Stored data entries:

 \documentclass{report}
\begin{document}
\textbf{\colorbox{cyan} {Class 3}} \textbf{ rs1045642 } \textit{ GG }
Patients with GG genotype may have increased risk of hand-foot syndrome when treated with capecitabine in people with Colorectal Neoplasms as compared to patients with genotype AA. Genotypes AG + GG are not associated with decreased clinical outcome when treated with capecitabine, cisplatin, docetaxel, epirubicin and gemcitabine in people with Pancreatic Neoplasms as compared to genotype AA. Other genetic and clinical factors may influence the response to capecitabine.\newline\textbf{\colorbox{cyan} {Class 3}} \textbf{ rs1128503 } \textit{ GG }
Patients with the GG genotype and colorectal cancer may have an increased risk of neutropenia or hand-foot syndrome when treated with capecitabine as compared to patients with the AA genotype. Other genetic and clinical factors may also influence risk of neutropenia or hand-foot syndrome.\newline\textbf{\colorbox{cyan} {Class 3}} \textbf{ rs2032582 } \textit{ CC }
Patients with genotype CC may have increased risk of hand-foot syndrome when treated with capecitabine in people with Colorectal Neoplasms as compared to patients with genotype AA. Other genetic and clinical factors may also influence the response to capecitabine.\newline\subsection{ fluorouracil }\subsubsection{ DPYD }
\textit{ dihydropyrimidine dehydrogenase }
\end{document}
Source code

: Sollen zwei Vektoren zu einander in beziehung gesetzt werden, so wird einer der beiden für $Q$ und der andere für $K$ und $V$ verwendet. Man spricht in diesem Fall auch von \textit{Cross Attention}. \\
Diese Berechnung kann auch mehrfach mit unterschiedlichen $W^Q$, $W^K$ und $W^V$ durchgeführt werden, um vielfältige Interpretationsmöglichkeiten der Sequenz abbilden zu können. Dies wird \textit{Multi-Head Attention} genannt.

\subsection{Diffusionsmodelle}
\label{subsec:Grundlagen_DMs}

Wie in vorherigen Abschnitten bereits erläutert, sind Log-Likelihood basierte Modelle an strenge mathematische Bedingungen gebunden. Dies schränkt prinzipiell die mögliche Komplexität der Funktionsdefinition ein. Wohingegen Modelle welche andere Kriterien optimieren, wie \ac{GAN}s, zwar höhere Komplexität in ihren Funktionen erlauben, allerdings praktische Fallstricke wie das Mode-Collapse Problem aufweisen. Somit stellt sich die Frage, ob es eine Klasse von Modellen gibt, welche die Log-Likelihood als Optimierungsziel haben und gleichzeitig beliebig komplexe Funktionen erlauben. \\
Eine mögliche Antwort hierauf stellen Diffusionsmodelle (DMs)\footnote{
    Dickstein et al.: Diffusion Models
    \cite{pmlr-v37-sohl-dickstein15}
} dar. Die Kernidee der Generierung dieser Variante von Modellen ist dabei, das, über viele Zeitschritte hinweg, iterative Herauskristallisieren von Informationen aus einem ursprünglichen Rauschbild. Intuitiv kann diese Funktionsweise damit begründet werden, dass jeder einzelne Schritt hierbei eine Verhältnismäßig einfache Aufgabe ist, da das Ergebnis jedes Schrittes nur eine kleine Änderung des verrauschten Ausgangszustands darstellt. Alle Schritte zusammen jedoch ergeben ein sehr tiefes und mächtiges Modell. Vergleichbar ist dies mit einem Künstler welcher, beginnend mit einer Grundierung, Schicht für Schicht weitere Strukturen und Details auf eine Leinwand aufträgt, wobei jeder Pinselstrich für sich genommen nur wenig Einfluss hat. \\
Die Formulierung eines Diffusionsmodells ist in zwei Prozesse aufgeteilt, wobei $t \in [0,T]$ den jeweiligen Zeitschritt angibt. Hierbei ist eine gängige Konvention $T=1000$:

YOUR GOAL:
Retype the records above exactly, so that no line differs from its source.

WRITTEN RESPONSE:
 \documentclass{report}
\begin{document}
\textbf{\colorbox{cyan} {Class 3}} \textbf{ rs1045642 } \textit{ GG }
Patients with GG genotype may have increased risk of hand-foot syndrome when treated with capecitabine in people with Colorectal Neoplasms as compared to patients with genotype AA. Genotypes AG + GG are not associated with decreased clinical outcome when treated with capecitabine, cisplatin, docetaxel, epirubicin and gemcitabine in people with Pancreatic Neoplasms as compared to genotype AA. Other genetic and clinical factors may influence the response to capecitabine.\newline\textbf{\colorbox{cyan} {Class 3}} \textbf{ rs1128503 } \textit{ GG }
Patients with the GG genotype and colorectal cancer may have an increased risk of neutropenia or hand-foot syndrome when treated with capecitabine as compared to patients with the AA genotype. Other genetic and clinical factors may also influence risk of neutropenia or hand-foot syndrome.\newline\textbf{\colorbox{cyan} {Class 3}} \textbf{ rs2032582 } \textit{ CC }
Patients with genotype CC may have increased risk of hand-foot syndrome when treated with capecitabine in people with Colorectal Neoplasms as compared to patients with genotype AA. Other genetic and clinical factors may also influence the response to capecitabine.\newline\subsection{ fluorouracil }\subsubsection{ DPYD }
\textit{ dihydropyrimidine dehydrogenase }
\end{document}
Source code

: Sollen zwei Vektoren zu einander in beziehung gesetzt werden, so wird einer der beiden für $Q$ und der andere für $K$ und $V$ verwendet. Man spricht in diesem Fall auch von \textit{Cross Attention}. \\
Diese Berechnung kann auch mehrfach mit unterschiedlichen $W^Q$, $W^K$ und $W^V$ durchgeführt werden, um vielfältige Interpretationsmöglichkeiten der Sequenz abbilden zu können. Dies wird \textit{Multi-Head Attention} genannt.

\subsection{Diffusionsmodelle}
\label{subsec:Grundlagen_DMs}

Wie in vorherigen Abschnitten bereits erläutert, sind Log-Likelihood basierte Modelle an strenge mathematische Bedingungen gebunden. Dies schränkt prinzipiell die mögliche Komplexität der Funktionsdefinition ein. Wohingegen Modelle welche andere Kriterien optimieren, wie \ac{GAN}s, zwar höhere Komplexität in ihren Funktionen erlauben, allerdings praktische Fallstricke wie das Mode-Collapse Problem aufweisen. Somit stellt sich die Frage, ob es eine Klasse von Modellen gibt, welche die Log-Likelihood als Optimierungsziel haben und gleichzeitig beliebig komplexe Funktionen erlauben. \\
Eine mögliche Antwort hierauf stellen Diffusionsmodelle (DMs)\footnote{
    Dickstein et al.: Diffusion Models
    \cite{pmlr-v37-sohl-dickstein15}
} dar. Die Kernidee der Generierung dieser Variante von Modellen ist dabei, das, über viele Zeitschritte hinweg, iterative Herauskristallisieren von Informationen aus einem ursprünglichen Rauschbild. Intuitiv kann diese Funktionsweise damit begründet werden, dass jeder einzelne Schritt hierbei eine Verhältnismäßig einfache Aufgabe ist, da das Ergebnis jedes Schrittes nur eine kleine Änderung des verrauschten Ausgangszustands darstellt. Alle Schritte zusammen jedoch ergeben ein sehr tiefes und mächtiges Modell. Vergleichbar ist dies mit einem Künstler welcher, beginnend mit einer Grundierung, Schicht für Schicht weitere Strukturen und Details auf eine Leinwand aufträgt, wobei jeder Pinselstrich für sich genommen nur wenig Einfluss hat. \\
Die Formulierung eines Diffusionsmodells ist in zwei Prozesse aufgeteilt, wobei $t \in [0,T]$ den jeweiligen Zeitschritt angibt. Hierbei ist eine gängige Konvention $T=1000$:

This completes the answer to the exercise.